WHAT IS NEEDED = How many lines in these records include the string "optionality"? Reply with that number alone.

Items from a data source:
____
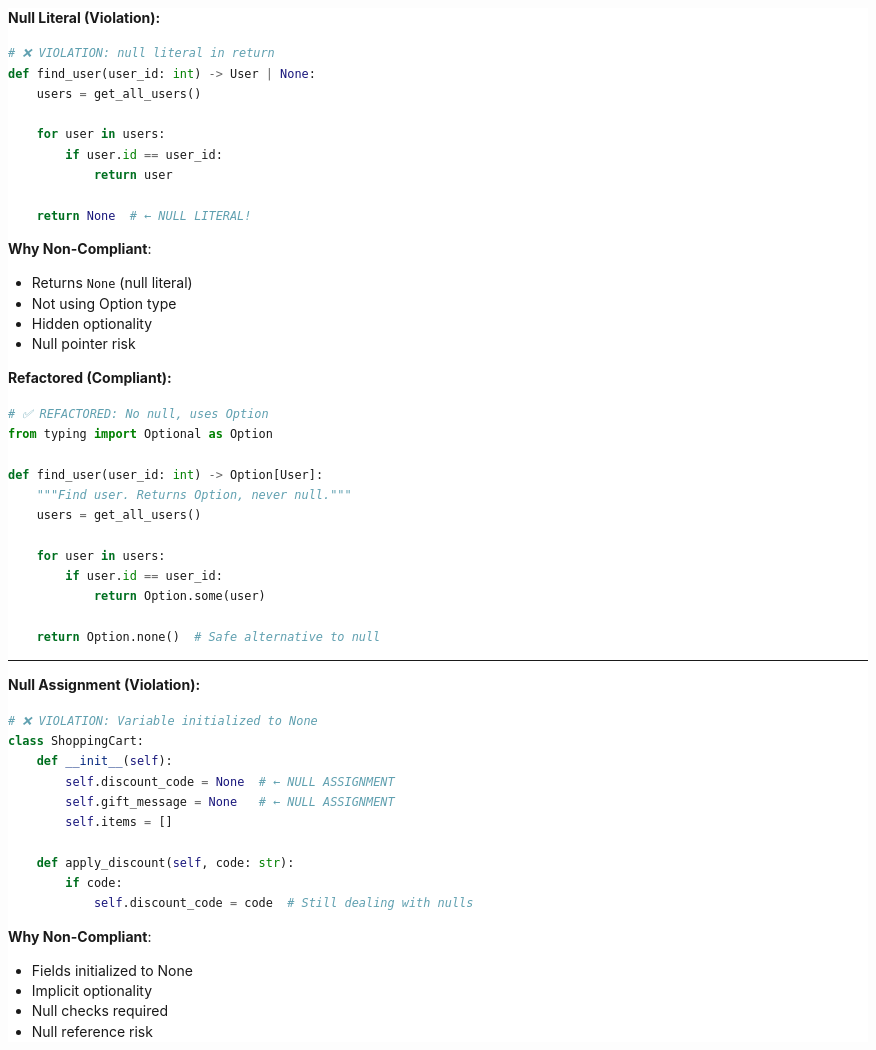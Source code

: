 **Null Literal (Violation):**
```python
# ❌ VIOLATION: null literal in return
def find_user(user_id: int) -> User | None:
    users = get_all_users()

    for user in users:
        if user.id == user_id:
            return user

    return None  # ← NULL LITERAL!
```

**Why Non-Compliant**:
- Returns `None` (null literal)
- Not using Option type
- Hidden optionality
- Null pointer risk

**Refactored (Compliant):**
```python
# ✅ REFACTORED: No null, uses Option
from typing import Optional as Option

def find_user(user_id: int) -> Option[User]:
    """Find user. Returns Option, never null."""
    users = get_all_users()

    for user in users:
        if user.id == user_id:
            return Option.some(user)

    return Option.none()  # Safe alternative to null
```

---

**Null Assignment (Violation):**
```python
# ❌ VIOLATION: Variable initialized to None
class ShoppingCart:
    def __init__(self):
        self.discount_code = None  # ← NULL ASSIGNMENT
        self.gift_message = None   # ← NULL ASSIGNMENT
        self.items = []

    def apply_discount(self, code: str):
        if code:
            self.discount_code = code  # Still dealing with nulls
```

**Why Non-Compliant**:
- Fields initialized to None
- Implicit optionality
- Null checks required
- Null reference risk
____
RESPONSE = 2